_Instructions to follow_
Take every line from the material that has the word "endl" in it.

_Records supplied_

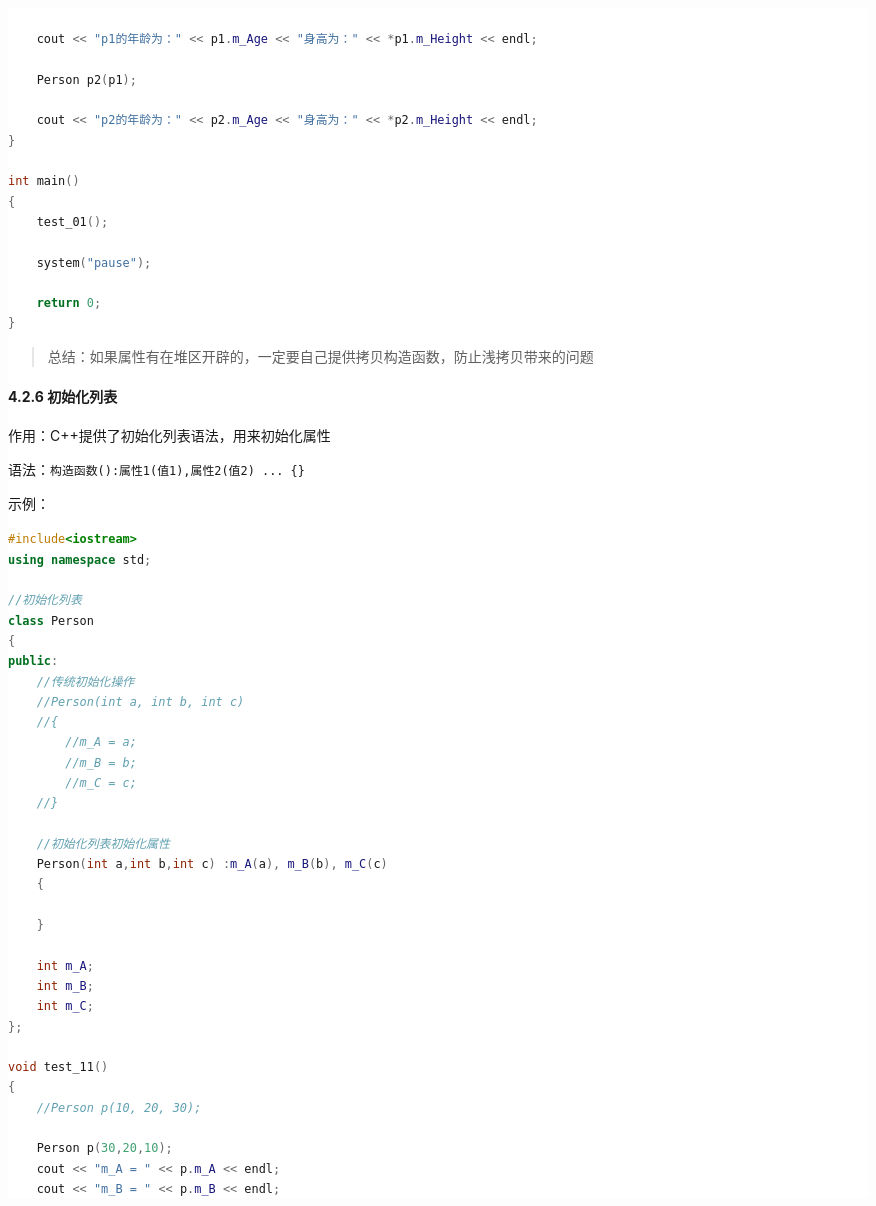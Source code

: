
 ```c++

	cout << "p1的年龄为：" << p1.m_Age << "身高为：" << *p1.m_Height << endl;

	Person p2(p1);

	cout << "p2的年龄为：" << p2.m_Age << "身高为：" << *p2.m_Height << endl;
}

int main()
{
	test_01();

	system("pause");

	return 0;
}
```

> 总结：如果属性有在堆区开辟的，一定要自己提供拷贝构造函数，防止浅拷贝带来的问题





#### 4.2.6 初始化列表

作用：C++提供了初始化列表语法，用来初始化属性

语法：`构造函数():属性1(值1),属性2(值2) ... {}`



示例：

```c++
#include<iostream>
using namespace std;

//初始化列表
class Person
{
public:
	//传统初始化操作
	//Person(int a, int b, int c)
	//{
		//m_A = a;
		//m_B = b;
		//m_C = c;
	//}

	//初始化列表初始化属性
	Person(int a,int b,int c) :m_A(a), m_B(b), m_C(c)
	{

	}

	int m_A;
	int m_B;
	int m_C;
};

void test_11()
{
	//Person p(10, 20, 30);

	Person p(30,20,10);
	cout << "m_A = " << p.m_A << endl;
	cout << "m_B = " << p.m_B << endl;
```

_Response to this exercise_
	cout << "p1的年龄为：" << p1.m_Age << "身高为：" << *p1.m_Height << endl;
	cout << "p2的年龄为：" << p2.m_Age << "身高为：" << *p2.m_Height << endl;
	cout << "m_A = " << p.m_A << endl;
	cout << "m_B = " << p.m_B << endl;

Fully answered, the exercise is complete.